§ REQUIRED WORK
Of the entries below, return exactly those lines that fall between the one containing "(4, donovan, 21)" and the one containing "(2, shafter, 13)", the two end lines included.

§ DATA FOR THE TASK

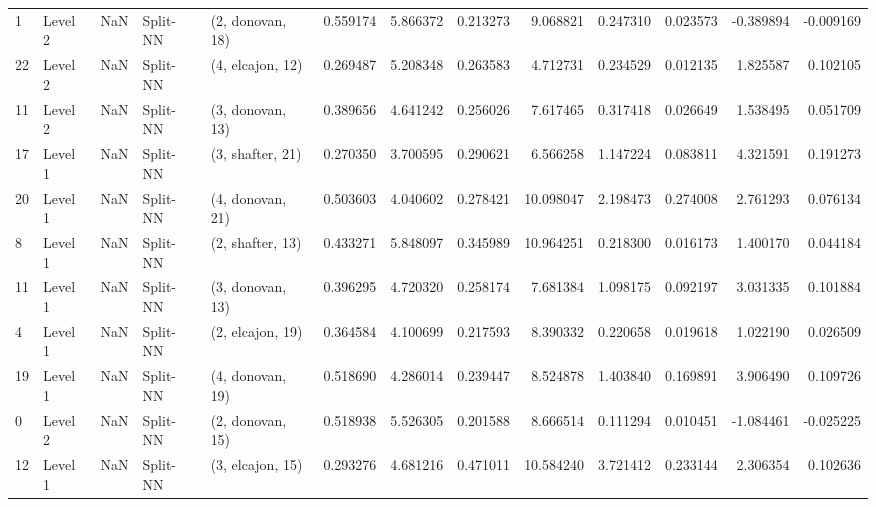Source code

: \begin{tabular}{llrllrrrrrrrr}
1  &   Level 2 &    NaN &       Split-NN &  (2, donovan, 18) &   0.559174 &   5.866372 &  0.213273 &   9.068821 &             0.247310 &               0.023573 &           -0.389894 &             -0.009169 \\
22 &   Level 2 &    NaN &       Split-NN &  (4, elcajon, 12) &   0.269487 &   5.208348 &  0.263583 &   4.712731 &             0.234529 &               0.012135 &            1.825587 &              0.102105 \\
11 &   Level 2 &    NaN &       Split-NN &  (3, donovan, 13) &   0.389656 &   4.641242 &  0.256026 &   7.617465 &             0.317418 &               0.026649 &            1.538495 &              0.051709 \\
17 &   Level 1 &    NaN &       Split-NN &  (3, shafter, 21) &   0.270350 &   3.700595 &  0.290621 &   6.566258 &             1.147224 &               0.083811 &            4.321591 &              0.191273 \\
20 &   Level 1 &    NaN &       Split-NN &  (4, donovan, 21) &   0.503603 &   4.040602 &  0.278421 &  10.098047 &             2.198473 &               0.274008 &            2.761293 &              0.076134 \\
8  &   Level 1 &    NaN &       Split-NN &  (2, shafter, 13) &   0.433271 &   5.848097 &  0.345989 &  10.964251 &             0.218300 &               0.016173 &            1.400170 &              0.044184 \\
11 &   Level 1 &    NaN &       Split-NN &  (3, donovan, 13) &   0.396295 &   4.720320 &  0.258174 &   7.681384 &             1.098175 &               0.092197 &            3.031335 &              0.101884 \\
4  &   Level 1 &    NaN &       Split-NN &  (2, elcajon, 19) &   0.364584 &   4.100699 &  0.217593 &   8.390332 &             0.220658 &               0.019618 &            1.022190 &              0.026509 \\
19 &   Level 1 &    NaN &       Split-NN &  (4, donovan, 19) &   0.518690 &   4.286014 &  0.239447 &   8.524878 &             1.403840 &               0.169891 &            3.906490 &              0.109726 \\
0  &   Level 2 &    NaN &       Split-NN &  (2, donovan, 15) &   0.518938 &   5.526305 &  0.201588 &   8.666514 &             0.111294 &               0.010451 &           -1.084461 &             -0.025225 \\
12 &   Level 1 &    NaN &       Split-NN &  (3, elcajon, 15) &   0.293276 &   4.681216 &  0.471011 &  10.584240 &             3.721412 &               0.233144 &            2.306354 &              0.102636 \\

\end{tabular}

§ EXPECTED OUTPUT
20 &   Level 1 &    NaN &       Split-NN &  (4, donovan, 21) &   0.503603 &   4.040602 &  0.278421 &  10.098047 &             2.198473 &               0.274008 &            2.761293 &              0.076134 \\
8  &   Level 1 &    NaN &       Split-NN &  (2, shafter, 13) &   0.433271 &   5.848097 &  0.345989 &  10.964251 &             0.218300 &               0.016173 &            1.400170 &              0.044184 \\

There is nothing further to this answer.